There is the occasion where a whole vineyard must be uprooted. The larger stalks and roots (called pieds de vigne or ceps de vigne) are treated the same way.

What is really cool is that even though this practice commonly associated with this isolated region of France, the grilling tradition usually shows up anywhere grapes are grown! 

One vineyard owner, Jérôme Sauvète, was asked why they use the grape vines to grill and his answer is somewhat pragmatic. He said ,"We use what we have". Many vineyards have barbecues, during the warmer months, for their clients.

The grills are nothing fancy. Usually like a campfire grill. They use the sarments as kindling and use the trunks and roots to keep the fire going. Once the fire is set, they set the grill on top and it is ready for use.
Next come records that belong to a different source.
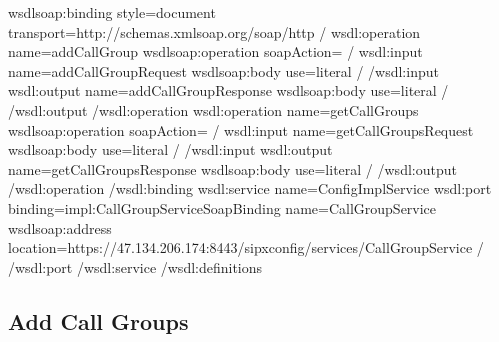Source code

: \documentclass[letterpaper,10pt,english]{sphinxmanual}
\begin{document}
\begin{sphinxVerbatim}[commandchars=\\\{\}]
\PYGZlt{}wsdlsoap:binding style=\PYGZdq{}document\PYGZdq{} transport=\PYGZdq{}http://schemas.xmlsoap.org/soap/http\PYGZdq{} /\PYGZgt{}
\PYGZlt{}wsdl:operation name=\PYGZdq{}addCallGroup\PYGZdq{}\PYGZgt{}
\PYGZlt{}wsdlsoap:operation soapAction=\PYGZdq{}\PYGZdq{} /\PYGZgt{}
\PYGZlt{}wsdl:input name=\PYGZdq{}addCallGroupRequest\PYGZdq{}\PYGZgt{}
\PYGZlt{}wsdlsoap:body use=\PYGZdq{}literal\PYGZdq{} /\PYGZgt{}
\PYGZlt{}/wsdl:input\PYGZgt{}
\PYGZlt{}wsdl:output name=\PYGZdq{}addCallGroupResponse\PYGZdq{}\PYGZgt{}
\PYGZlt{}wsdlsoap:body use=\PYGZdq{}literal\PYGZdq{} /\PYGZgt{}
\PYGZlt{}/wsdl:output\PYGZgt{}
\PYGZlt{}/wsdl:operation\PYGZgt{}
\PYGZlt{}wsdl:operation name=\PYGZdq{}getCallGroups\PYGZdq{}\PYGZgt{}
\PYGZlt{}wsdlsoap:operation soapAction=\PYGZdq{}\PYGZdq{} /\PYGZgt{}
\PYGZlt{}wsdl:input name=\PYGZdq{}getCallGroupsRequest\PYGZdq{}\PYGZgt{}
\PYGZlt{}wsdlsoap:body use=\PYGZdq{}literal\PYGZdq{} /\PYGZgt{}
\PYGZlt{}/wsdl:input\PYGZgt{}
\PYGZlt{}wsdl:output name=\PYGZdq{}getCallGroupsResponse\PYGZdq{}\PYGZgt{}
\PYGZlt{}wsdlsoap:body use=\PYGZdq{}literal\PYGZdq{} /\PYGZgt{}
\PYGZlt{}/wsdl:output\PYGZgt{}
\PYGZlt{}/wsdl:operation\PYGZgt{}
\PYGZlt{}/wsdl:binding\PYGZgt{}
\PYGZlt{}wsdl:service name=\PYGZdq{}ConfigImplService\PYGZdq{}\PYGZgt{}
\PYGZlt{}wsdl:port binding=\PYGZdq{}impl:CallGroupServiceSoapBinding\PYGZdq{} name=\PYGZdq{}CallGroupService\PYGZdq{}\PYGZgt{}
\PYGZlt{}wsdlsoap:address location=\PYGZdq{}https://47.134.206.174:8443/sipxconfig/services/CallGroupService\PYGZdq{} /\PYGZgt{}
\PYGZlt{}/wsdl:port\PYGZgt{}
\PYGZlt{}/wsdl:service\PYGZgt{}
\PYGZlt{}/wsdl:definitions\PYGZgt{}
\end{sphinxVerbatim}


\subsection{Add Call Groups}
\label{\detokenize{soapapi:add-call-groups}}
\end{document}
In the French countryside, grilling with grapevines isn't just for outdoors. MANY older houses are equipped with large stone fireplaces that were-and still are- used for cooking. This is especially practiced in the colder months.

One of the regions best kept secrets-outside of grilling with grapevine- is their used of grapevine to grill duck breasts. The duck comes perfumed with the aroma from the grapevines and charred from the open flame. Some would say that is a PERFECT pairing with a glass of local red wine.

How Can I Grill with Grapevines?

Like most of us, we do not live in the French countryside. DON'T WORRY, I GOT YOU! There are over 250 registered American Viticulture Areas (or AVAs) in the US. So the chances are high that you live close enough to one where you can get your hands on some clippings. 

Steven Raichlen, the man who got me interested in barbecue and author of the Barbecue Bible, often uses grape vines when he cooks. He also offers these THREE TIPS:

  • Ensure your wood is dry. You want the clippings to be dry enough to snap when they are bent. "Green or damp grapevine trimmings won't catch fire or burn properly," says Raichlen. 
  • Have plenty of grapevine trimmings around. They burn quickly and you will want to make sure you can keep the fire stoked. ESPECIALLY, if you expect to cook larger quantities or longer smokes.
  • Any type of grapevine will work just fine. In the French countryside, they typically use Cabernet Sauvignon, Merlot, and Cabernet Franc vines since those are the most planted grapes for the region. BUT, it docent really matter. Organic wines are recommend, but just make sure they were minimally treated.

Once you cook with these grapevines, you will never treat le barbecue the same again!